■ **WHAT TO PRODUCE**
Take the lines below from the first through the one that contains "die Anfangsgröße einer" and copy them exactly.
:: DATA PROVIDED
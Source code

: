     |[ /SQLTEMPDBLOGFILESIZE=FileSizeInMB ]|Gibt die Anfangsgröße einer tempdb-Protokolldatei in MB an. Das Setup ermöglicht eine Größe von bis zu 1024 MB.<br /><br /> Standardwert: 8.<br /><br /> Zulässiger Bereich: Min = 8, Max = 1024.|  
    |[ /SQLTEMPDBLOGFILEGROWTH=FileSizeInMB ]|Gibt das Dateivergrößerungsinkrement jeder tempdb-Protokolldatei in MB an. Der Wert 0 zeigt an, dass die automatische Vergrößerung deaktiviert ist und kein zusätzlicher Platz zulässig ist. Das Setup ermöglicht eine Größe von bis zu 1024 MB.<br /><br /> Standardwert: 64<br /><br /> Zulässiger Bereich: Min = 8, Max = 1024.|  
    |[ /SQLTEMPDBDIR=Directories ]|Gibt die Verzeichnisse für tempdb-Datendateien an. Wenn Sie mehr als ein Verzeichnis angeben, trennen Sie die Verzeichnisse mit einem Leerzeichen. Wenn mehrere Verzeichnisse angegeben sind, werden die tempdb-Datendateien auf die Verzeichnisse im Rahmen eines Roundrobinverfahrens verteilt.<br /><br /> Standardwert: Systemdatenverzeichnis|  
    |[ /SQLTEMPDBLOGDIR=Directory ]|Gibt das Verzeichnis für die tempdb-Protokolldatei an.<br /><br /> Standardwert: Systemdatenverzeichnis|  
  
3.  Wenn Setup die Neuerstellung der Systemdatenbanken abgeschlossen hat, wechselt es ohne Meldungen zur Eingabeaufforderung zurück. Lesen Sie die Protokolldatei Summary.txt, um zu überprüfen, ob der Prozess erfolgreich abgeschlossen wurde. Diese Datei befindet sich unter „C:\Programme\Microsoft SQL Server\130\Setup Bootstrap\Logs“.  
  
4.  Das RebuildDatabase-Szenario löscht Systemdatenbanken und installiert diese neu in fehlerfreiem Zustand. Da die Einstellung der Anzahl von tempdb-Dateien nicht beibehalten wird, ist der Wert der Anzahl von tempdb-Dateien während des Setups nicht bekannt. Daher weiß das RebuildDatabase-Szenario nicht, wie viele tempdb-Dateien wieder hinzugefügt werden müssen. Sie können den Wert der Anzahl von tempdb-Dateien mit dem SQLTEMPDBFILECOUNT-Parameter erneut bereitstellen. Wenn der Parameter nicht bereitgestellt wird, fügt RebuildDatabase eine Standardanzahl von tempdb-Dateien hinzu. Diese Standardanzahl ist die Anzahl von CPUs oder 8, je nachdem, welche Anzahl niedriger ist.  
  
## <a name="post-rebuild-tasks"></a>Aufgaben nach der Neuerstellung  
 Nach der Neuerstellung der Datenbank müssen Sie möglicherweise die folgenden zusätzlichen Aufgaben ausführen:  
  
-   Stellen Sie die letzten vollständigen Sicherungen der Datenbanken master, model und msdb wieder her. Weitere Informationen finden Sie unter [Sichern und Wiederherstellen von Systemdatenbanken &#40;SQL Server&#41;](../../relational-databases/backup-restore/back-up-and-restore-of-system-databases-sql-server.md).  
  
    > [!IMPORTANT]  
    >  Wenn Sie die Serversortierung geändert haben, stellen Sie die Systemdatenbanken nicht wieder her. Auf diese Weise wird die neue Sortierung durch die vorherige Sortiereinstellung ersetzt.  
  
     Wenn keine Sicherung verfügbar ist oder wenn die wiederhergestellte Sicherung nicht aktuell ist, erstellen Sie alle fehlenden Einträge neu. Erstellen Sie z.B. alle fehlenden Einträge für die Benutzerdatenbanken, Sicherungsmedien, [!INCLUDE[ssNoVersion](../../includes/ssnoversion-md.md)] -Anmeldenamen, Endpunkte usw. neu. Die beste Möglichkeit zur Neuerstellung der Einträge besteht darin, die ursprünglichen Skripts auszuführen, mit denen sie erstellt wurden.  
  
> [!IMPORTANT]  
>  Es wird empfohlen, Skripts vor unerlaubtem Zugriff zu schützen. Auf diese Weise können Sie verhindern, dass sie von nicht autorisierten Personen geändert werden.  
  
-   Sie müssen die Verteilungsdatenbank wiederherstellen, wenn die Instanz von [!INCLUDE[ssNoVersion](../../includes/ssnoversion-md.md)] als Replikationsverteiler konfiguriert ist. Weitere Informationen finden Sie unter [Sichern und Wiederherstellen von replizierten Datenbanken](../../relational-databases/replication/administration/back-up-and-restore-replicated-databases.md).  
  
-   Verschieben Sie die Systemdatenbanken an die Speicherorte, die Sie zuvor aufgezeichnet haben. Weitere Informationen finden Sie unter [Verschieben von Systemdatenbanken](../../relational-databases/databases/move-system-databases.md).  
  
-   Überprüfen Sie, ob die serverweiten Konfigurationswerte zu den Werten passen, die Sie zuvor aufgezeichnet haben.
::::
■ **SOLUTION TO THIS PROBLEM**
Source code

:     |[ /SQLTEMPDBLOGFILESIZE=FileSizeInMB ]|Gibt die Anfangsgröße einer tempdb-Protokolldatei in MB an. Das Setup ermöglicht eine Größe von bis zu 1024 MB.<br /><br /> Standardwert: 8.<br /><br /> Zulässiger Bereich: Min = 8, Max = 1024.|  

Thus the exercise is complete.